Work request:
Scan the entries for lines containing the string "Actions". Reply with how many there are, and nothing else.

== Excerpted records

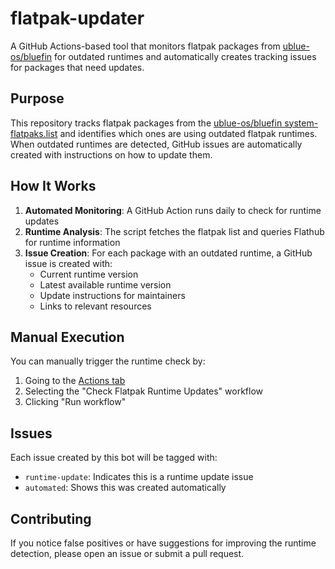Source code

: # flatpak-updater

A GitHub Actions-based tool that monitors flatpak packages from [ublue-os/bluefin](https://github.com/ublue-os/bluefin) for outdated runtimes and automatically creates tracking issues for packages that need updates.

## Purpose

This repository tracks flatpak packages from the [ublue-os/bluefin system-flatpaks.list](https://github.com/ublue-os/bluefin/blob/main/flatpaks/system-flatpaks.list) and identifies which ones are using outdated flatpak runtimes. When outdated runtimes are detected, GitHub issues are automatically created with instructions on how to update them.

## How It Works

1. **Automated Monitoring**: A GitHub Action runs daily to check for runtime updates
2. **Runtime Analysis**: The script fetches the flatpak list and queries Flathub for runtime information
3. **Issue Creation**: For each package with an outdated runtime, a GitHub issue is created with:
   - Current runtime version
   - Latest available runtime version
   - Update instructions for maintainers
   - Links to relevant resources

## Manual Execution

You can manually trigger the runtime check by:

1. Going to the [Actions tab](../../actions)
2. Selecting the "Check Flatpak Runtime Updates" workflow
3. Clicking "Run workflow"

## Issues

Each issue created by this bot will be tagged with:
- `runtime-update`: Indicates this is a runtime update issue
- `automated`: Shows this was created automatically

## Contributing

If you notice false positives or have suggestions for improving the runtime detection, please open an issue or submit a pull request.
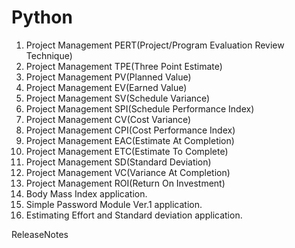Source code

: # Python

1. Project Management PERT(Project/Program Evaluation Review Technique)
2. Project Management TPE(Three Point Estimate)
3. Project Management PV(Planned Value)
4. Project Management EV(Earned Value)
5. Project Management SV(Schedule Variance)
6. Project Management SPI(Schedule Performance Index)
7. Project Management CV(Cost Variance)
8. Project Management CPI(Cost Performance Index)
9. Project Management EAC(Estimate At Completion)
10. Project Management ETC(Estimate To Complete) 
11. Project Management SD(Standard Deviation)
12. Project Management VC(Variance At Completion)
13. Project Management ROI(Return On Investment)
14. Body Mass Index application.
15. Simple Password Module Ver.1 application. 
16. Estimating Effort and Standard deviation application.

ReleaseNotes
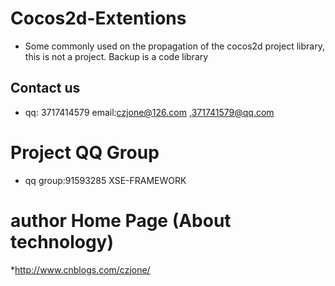 # Cocos2d-Extentions

* Some commonly used on the propagation of the cocos2d project library, this is not a project. Backup is a code library

Contact us
----------

<!--* Forum: [http://www.baidu.com.org][9]-->

* qq: 3717414579 email:czjone@126.com ,371741579@qq.com

# Project QQ Group

* qq group:91593285 XSE-FRAMEWORK

# author Home Page (About technology)

*http://www.cnblogs.com/czjone/
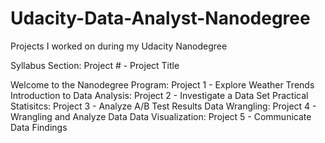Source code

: # Udacity-Data-Analyst-Nanodegree

Projects I worked on during my Udacity Nanodegree

Syllabus Section: Project # - Project Title

Welcome to the Nanodegree Program: Project 1 - Explore Weather Trends
Introduction to Data Analysis: Project 2 - Investigate a Data Set
Practical Statisitcs: Project 3 - Analyze A/B Test Results
Data Wrangling: Project 4 - Wrangling and Analyze Data
Data Visualization: Project 5 - Communicate Data Findings
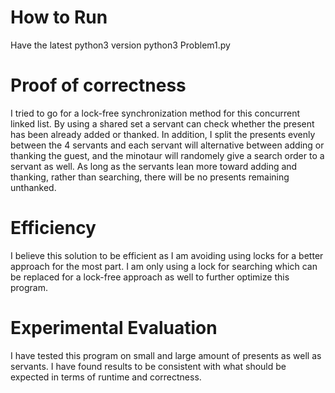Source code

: # How to Run

Have the latest python3 version
python3 Problem1.py

# Proof of correctness

I tried to go for a lock-free synchronization method for this concurrent linked list. By using a shared set a servant can check whether the present has been already added or thanked. In addition, I split the presents evenly between the 4 servants and each servant will alternative between adding or thanking the guest, and the minotaur will randomely give a search order to a servant as well. As long as the servants lean more toward adding and thanking, rather than searching, there will be no presents remaining unthanked.

# Efficiency

I believe this solution to be efficient as I am avoiding using locks for a better approach for the most part. I am only using a lock for searching which can be replaced for a lock-free approach as well to further optimize this program.

# Experimental Evaluation 
I have tested this program on small and large amount of presents as well as servants. I have found results to be consistent with what should be expected in terms of runtime and correctness. 
 
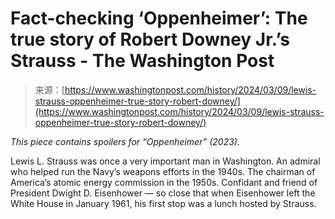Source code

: <!--yml
category: 未分类
date: 2024-05-27 14:51:28
-->

# Fact-checking ‘Oppenheimer’: The true story of Robert Downey Jr.’s Strauss - The Washington Post

> 来源：[https://www.washingtonpost.com/history/2024/03/09/lewis-strauss-oppenheimer-true-story-robert-downey/](https://www.washingtonpost.com/history/2024/03/09/lewis-strauss-oppenheimer-true-story-robert-downey/)

*This piece contains spoilers for “Oppenheimer” (2023).*

Lewis L. Strauss was once a very important man in Washington. An admiral who helped run the Navy’s weapons efforts in the 1940s. The chairman of America’s atomic energy commission in the 1950s. Confidant and friend of President Dwight D. Eisenhower — so close that when Eisenhower left the White House in January 1961, his first stop was a lunch hosted by Strauss.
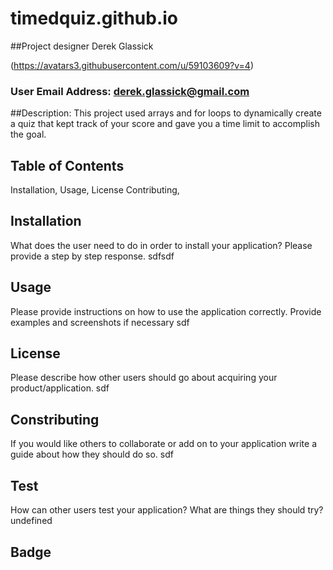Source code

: 
  # timedquiz.github.io

  ##Project designer Derek Glassick

  (https://avatars3.githubusercontent.com/u/59103609?v=4)

  ### User Email Address: derek.glassick@gmail.com

  ##Description: This project used arrays and for loops to dynamically create a quiz that kept track of your score and gave you a time limit to accomplish the goal.

  ## Table of Contents 
  Installation, Usage, License Contributing, 

  ## Installation
  What does the user need to do in order to install your application? 
  Please provide a step by step response.
  sdfsdf

  ## Usage
  Please provide instructions on how to use the application correctly. 
  Provide examples and screenshots if necessary
  sdf

  ## License
  Please describe how other users should go about acquiring your product/application.
  sdf

  ## Constributing
  If you would like others to collaborate or add on to your application 
  write a guide about how they should do so.
  sdf

  ## Test
  How can other users test your application? What are things they should try?
  undefined

  ## Badge
  
  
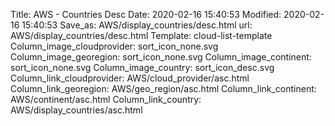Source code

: Title: AWS - Countries Desc
Date: 2020-02-16 15:40:53
Modified: 2020-02-16 15:40:53
Save_as: AWS/display_countries/desc.html
url: AWS/display_countries/desc.html
Template: cloud-list-template
Column_image_cloudprovider: sort_icon_none.svg
Column_image_georegion: sort_icon_none.svg
Column_image_continent: sort_icon_none.svg
Column_image_country: sort_icon_desc.svg
Column_link_cloudprovider: AWS/cloud_provider/asc.html
Column_link_georegion: AWS/geo_region/asc.html
Column_link_continent: AWS/continent/asc.html
Column_link_country: AWS/display_countries/asc.html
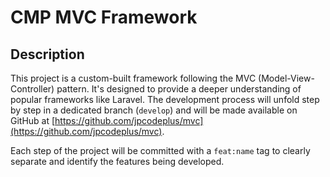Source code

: # CMP MVC Framework

## Description
This project is a custom-built framework following the MVC (Model-View-Controller) pattern. It's designed to provide a deeper understanding of popular frameworks like Laravel. The development process will unfold step by step in a dedicated branch (`develop`) and will be made available on GitHub at [https://github.com/jpcodeplus/mvc](https://github.com/jpcodeplus/mvc).

Each step of the project will be committed with a `feat:name` tag to clearly separate and identify the features being developed.
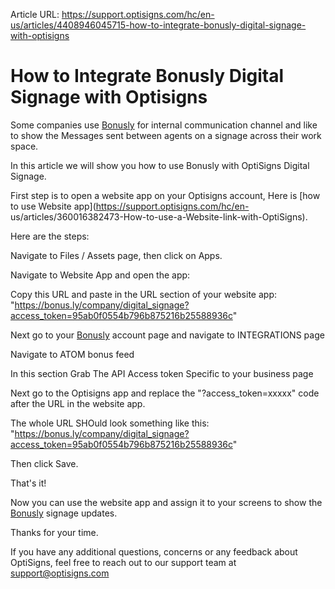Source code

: Article URL: https://support.optisigns.com/hc/en-us/articles/4408946045715-how-to-integrate-bonusly-digital-signage-with-optisigns

# How to Integrate Bonusly Digital Signage with Optisigns

Some companies use [Bonusly](bonus.ly) for internal communication channel and
like to show the Messages sent between agents on a signage across their work
space.

In this article we will show you how to use Bonusly with OptiSigns Digital
Signage.

First step is to open a website app on your Optisigns account, Here is [how to
use Website app](https://support.optisigns.com/hc/en-
us/articles/360016382473-How-to-use-a-Website-link-with-OptiSigns).

Here are the steps:

Navigate to Files / Assets page, then click on Apps.

Navigate to Website App and open the app:

Copy this URL and paste in the URL section of your website app:  
"https://bonus.ly/company/digital_signage?access_token=95ab0f0554b796b875216b25588936c"

Next go to your [Bonusly](Bonus.ly) account page and navigate to INTEGRATIONS
page

Navigate to ATOM bonus feed

In this section Grab The API Access token Specific to your business page

Next go to the Optisigns app and replace the "?access_token=xxxxx" code after
the URL in the website app.

The whole URL SHOuld look something like this:  
"https://bonus.ly/company/digital_signage?access_token=95ab0f0554b796b875216b25588936c"

Then click Save.

That's it!

Now you can use the website app and assign it to your screens to show the
[Bonusly](Bonus.ly) signage updates.

Thanks for your time.

If you have any additional questions, concerns or any feedback about
OptiSigns, feel free to reach out to our support team at
[support@optisigns.com](mailto:support@optisigns.com)

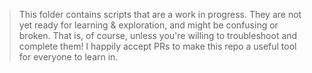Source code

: > This folder contains scripts that are a work in progress.
> They are not yet ready for learning & exploration, and might be confusing or broken.
> That is, of course, unless you're willing to troubleshoot and complete them!
> I happily accept PRs to make this repo a useful tool for everyone to learn in.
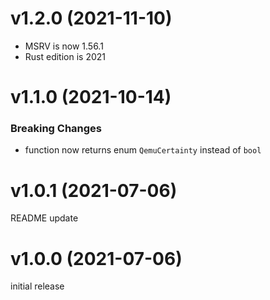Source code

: # v1.2.0 (2021-11-10)
- MSRV is now 1.56.1
- Rust edition is 2021

# v1.1.0 (2021-10-14)
### Breaking Changes
- function now returns enum `QemuCertainty` instead of `bool`

# v1.0.1 (2021-07-06)
README update

# v1.0.0 (2021-07-06)
initial release
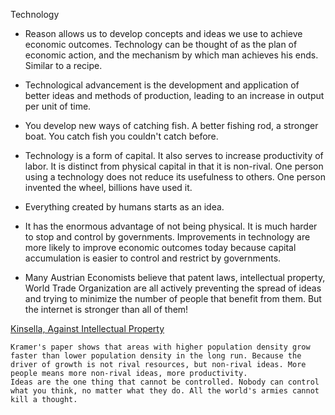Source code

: Technology

* Reason allows us to develop concepts and ideas we use to achieve economic outcomes. Technology can be thought of as the plan of economic action, and the mechanism by which man achieves his ends. Similar to a recipe.
* Technological advancement is the development and application of better ideas and methods of production, leading to an increase in output per unit of time.
* You develop new ways of catching fish. A better fishing rod, a stronger boat. You catch fish you couldn't catch before.
* Technology is a form of capital. It also serves to increase productivity of labor. It is distinct from physical capital in that it is non-rival. One person using a technology does not reduce its usefulness to others. One person invented the wheel, billions have used it.
  

* Everything created by humans starts as an idea.
* It has the enormous advantage of not being physical. It is much harder to stop and control by governments. Improvements in technology are more likely to improve economic outcomes today because capital accumulation is easier to control and restrict by governments.
* Many Austrian Economists believe that patent laws, intellectual property, World Trade Organization are all actively preventing the spread of ideas and trying to minimize the number of people that benefit from them. But the internet is stronger than all of them!

[Kinsella, Against Intellectual Property](https://nakamotoinstitute.org/literature/against-ip/)
    
    Kramer's paper shows that areas with higher population density grow faster than lower population density in the long run. Because the driver of growth is not rival resources, but non-rival ideas. More people means more non-rival ideas, more productivity.
    Ideas are the one thing that cannot be controlled. Nobody can control what you think, no matter what they do. All the world's armies cannot kill a thought.

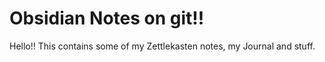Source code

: # Obsidian Notes on git!!

Hello!! This contains some of my Zettlekasten notes, my Journal and stuff.
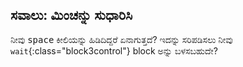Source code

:## ಸವಾಲು: ಮಿಂಚನ್ನು ಸುಧಾರಿಸಿ

ನೀವು <kbd>space</kbd> ಕೀಲಿಯನ್ನು ಹಿಡಿದಿದ್ದರೆ ಏನಾಗುತ್ತದೆ? ಇದನ್ನು ಸರಿಪಡಿಸಲು ನೀವು `wait`{:class="block3control"} block ಅನ್ನು ಬಳಸಬಹುದೇ?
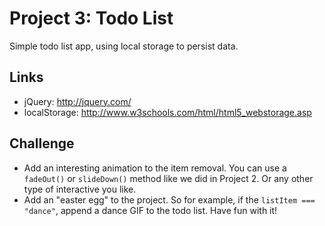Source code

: # Project 3: Todo List
Simple todo list app, using local storage to persist data.

## Links
- jQuery: http://jquery.com/
- localStorage: http://www.w3schools.com/html/html5_webstorage.asp

## Challenge
* Add an interesting animation to the item removal. You can use a `fadeOut()`  or `slideDown()` method like we did in Project 2. Or any other type of interactive you like. 
* Add an "easter egg" to the project. So for example, if the `listItem === "dance"`, append a dance GIF to the todo list. Have fun with it!
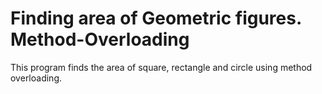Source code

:# Finding area of Geometric figures. Method-Overloading
This program finds the area of square, rectangle and circle using method overloading.
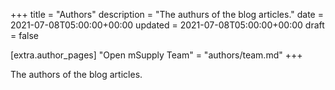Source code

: +++
title = "Authors"
description = "The authurs of the blog articles."
date = 2021-07-08T05:00:00+00:00
updated = 2021-07-08T05:00:00+00:00
draft = false

[extra.author_pages]
"Open mSupply Team" = "authors/team.md"
+++

The authors of the blog articles.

====

Answer box:
2